I tried changing $_ to subshare=blah1 and the pattern to (sub.+|share), but that left me with ?sub at the end of $_. So it's not the "\w", the "_", or the specific words "utm" or "source".

If I remove |source from the pattern then it deletes utm_source=blah1 as expected.

If I change $_ from utm_source=blah1 to utm_campaign=blah1 or source=blah1 then it works as expected. So it's not the (\?[^&]*)(&(amp;)?)? that's throwing it off.

Can you guys and gals suggest what's messing me up here? I've tried every variation I can think of!

[edited by: phranque at 1:58 pm (utc) on Oct 11, 2019]
[edit reason] disable graphic smile faces [/edit]

lucy24

1:39 am on Oct 11, 2019 (gmt 0)

WebmasterWorld Senior Member 10+ Year Member Top Contributors Of The Month



I think you're running afoul of Regular Expressions' essential greediness.
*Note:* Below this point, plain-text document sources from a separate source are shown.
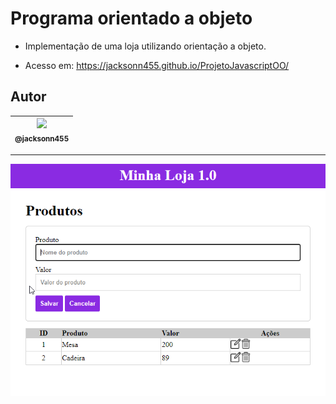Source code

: Programa orientado a objeto
===============================================

- Implementação de uma loja utilizando orientação a objeto.

- Acesso em: https://jacksonn455.github.io/ProjetoJavascriptOO/

## Autor

 | [<img src="https://avatars1.githubusercontent.com/u/46221221?s=460&u=0d161e390cdad66e925f3d52cece6c3e65a23eb2&v=4" width=115><br><sub>@jacksonn455</sub>](https://github.com/jacksonn455) |
  | :---: |

--------------------
 ![](https://github.com/jacksonn455/ProjetoJavascriptOO/blob/main/img/img.png)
Given the chance, the pattern
[^&]*)(&(amp;)?)?(utm_\w+|source)
(using [ code ] markup to suppress unwanted smileyfaces) will match as far as it can, meaning everything up to and including “utm_” because it can still grab a “source” after that.

csdude55

3:10 am on Oct 11, 2019 (gmt 0)

WebmasterWorld Senior Member 10+ Year Member Top Contributors Of The Month



You're so smart, lucy <3

I guess I really need the regex to match ONLY if it's preceded by ?, &, or &amp;. This seems to work:

$pattern = '(\?|&(amp;)?)?(utm_\w+|source)=[^&]*(&(amp;)?)?';

while (m#$pattern#i) {
s#$pattern#$1#i;
}


I also found that I can remove source from the pattern and do it separately. But that feels unnecessarily slow and complicated... something that, in a few years, I'll look back and this and be totally confused.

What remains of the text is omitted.